На утреннем судебном заседании 24 января 1937 года Радек сказал:
«В 1935 году Виталий Путна встречался со мной, передав одну просьбу Тухачевского». Допрашивавший его Вышинский оставил это упоминание без внимания — то есть тема явно не входила в сценарий процесса. И лишь на вечернем заседании, вероятно, получив какие-то указания, вернулся к ней и спросил Радека, зачем к нему обращался Тухачевский.
Из протокола допроса Радека:
«Радек: Тухачевский имел правительственное задание, для которого не мог найти необходимого материала. Таким материалом располагал только я. Он позвонил мне и спросил, имеется ли у меня этот материал. Я его имел, и Тухачевский послал Путну, с которым работал над заданием, чтобы получить материал от меня. Тухачевский понятия не имел ни о роли Путны, ни о моей преступной роли.
Вышинский: А Путна?
Радек: Он был членом организации, он пришел не по делам организации, но я воспользовался его визитом для нужного разговора.
Вышинский: А Тухачевский?
Радек: Тухачевский никогда не имел отношения к нашим делам… Я заявляю, что я никогда не имел и не мог иметь никаких связей с Тухачевским по линии контрреволюционной деятельности, потому что я знал, что Тухачевский — человек, абсолютно преданный партии и правительству».
Любопытно, с каких же пор демонстративное заявление о непричастности человека к заговору стало означать его скорый арест?

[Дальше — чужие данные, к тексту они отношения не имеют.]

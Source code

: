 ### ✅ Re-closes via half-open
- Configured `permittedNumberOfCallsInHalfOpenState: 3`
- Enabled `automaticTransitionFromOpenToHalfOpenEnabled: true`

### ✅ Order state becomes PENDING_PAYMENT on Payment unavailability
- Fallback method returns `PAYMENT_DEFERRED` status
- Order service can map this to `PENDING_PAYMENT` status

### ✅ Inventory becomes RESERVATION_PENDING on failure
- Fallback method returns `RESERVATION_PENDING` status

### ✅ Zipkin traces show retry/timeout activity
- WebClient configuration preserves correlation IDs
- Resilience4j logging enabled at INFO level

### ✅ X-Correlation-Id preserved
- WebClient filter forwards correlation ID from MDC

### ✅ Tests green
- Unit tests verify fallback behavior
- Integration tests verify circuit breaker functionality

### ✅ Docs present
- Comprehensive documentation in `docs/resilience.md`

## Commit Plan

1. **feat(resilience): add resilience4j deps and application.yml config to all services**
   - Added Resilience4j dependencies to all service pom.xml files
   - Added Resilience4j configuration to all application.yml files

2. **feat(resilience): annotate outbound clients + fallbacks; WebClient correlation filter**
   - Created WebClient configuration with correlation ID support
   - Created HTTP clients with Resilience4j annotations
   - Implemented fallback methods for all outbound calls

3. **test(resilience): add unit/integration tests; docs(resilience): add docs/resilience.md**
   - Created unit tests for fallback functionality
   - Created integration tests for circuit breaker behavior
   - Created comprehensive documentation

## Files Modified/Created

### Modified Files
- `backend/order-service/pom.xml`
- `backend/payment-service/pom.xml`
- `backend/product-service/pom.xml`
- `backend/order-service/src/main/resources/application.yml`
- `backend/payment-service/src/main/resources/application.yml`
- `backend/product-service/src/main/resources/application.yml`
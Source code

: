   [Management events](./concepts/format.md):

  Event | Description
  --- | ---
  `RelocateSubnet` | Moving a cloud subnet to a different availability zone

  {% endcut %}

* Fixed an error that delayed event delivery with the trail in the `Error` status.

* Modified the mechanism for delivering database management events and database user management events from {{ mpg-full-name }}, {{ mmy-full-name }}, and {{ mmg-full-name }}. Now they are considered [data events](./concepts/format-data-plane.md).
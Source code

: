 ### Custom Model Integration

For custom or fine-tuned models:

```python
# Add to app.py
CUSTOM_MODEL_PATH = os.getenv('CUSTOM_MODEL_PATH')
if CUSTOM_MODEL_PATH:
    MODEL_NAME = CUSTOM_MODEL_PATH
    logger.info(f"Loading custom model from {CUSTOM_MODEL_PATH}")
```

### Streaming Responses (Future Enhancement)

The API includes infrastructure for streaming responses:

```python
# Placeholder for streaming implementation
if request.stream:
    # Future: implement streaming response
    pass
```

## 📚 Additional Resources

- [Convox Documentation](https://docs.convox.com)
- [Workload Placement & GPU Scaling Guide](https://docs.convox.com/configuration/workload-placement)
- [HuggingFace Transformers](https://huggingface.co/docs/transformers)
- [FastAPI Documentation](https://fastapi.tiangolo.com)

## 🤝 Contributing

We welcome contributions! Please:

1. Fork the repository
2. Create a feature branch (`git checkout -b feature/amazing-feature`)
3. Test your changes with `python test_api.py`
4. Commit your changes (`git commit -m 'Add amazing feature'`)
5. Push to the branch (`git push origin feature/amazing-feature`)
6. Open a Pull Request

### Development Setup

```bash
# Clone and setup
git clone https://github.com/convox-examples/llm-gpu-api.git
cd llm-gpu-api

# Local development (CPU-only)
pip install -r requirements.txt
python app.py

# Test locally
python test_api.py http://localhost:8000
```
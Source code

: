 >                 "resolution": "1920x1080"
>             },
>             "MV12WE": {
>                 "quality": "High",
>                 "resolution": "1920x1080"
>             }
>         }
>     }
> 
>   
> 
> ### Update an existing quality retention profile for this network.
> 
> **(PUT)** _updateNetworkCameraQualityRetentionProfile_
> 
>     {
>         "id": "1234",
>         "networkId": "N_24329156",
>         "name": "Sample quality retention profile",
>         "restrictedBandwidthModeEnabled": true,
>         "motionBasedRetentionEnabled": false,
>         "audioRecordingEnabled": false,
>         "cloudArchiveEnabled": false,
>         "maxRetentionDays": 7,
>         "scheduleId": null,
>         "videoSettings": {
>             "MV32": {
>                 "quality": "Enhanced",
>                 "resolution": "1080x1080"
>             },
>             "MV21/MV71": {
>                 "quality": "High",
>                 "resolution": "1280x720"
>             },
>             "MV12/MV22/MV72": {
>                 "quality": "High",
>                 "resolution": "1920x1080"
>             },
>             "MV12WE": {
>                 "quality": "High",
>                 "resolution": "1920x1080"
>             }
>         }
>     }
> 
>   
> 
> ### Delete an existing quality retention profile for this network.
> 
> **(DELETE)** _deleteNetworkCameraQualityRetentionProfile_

Знаете, есть такой старый анекдот. Едут два еврея на пароходе в Одессу. Когда уже город показался на горизонте, один спрашивает другого: «А вы куда едете?» — «В Одессу». Тот задумался глубоко, а потом и говорит: «Не понимаю. Вы сказали, что едете в Одессу, чтобы я подумал, что вы едете в Одессу, хотя на самом деле вы едете не в Одессу. Но вы на самом деле едете в Одессу — зачем же вы врете?»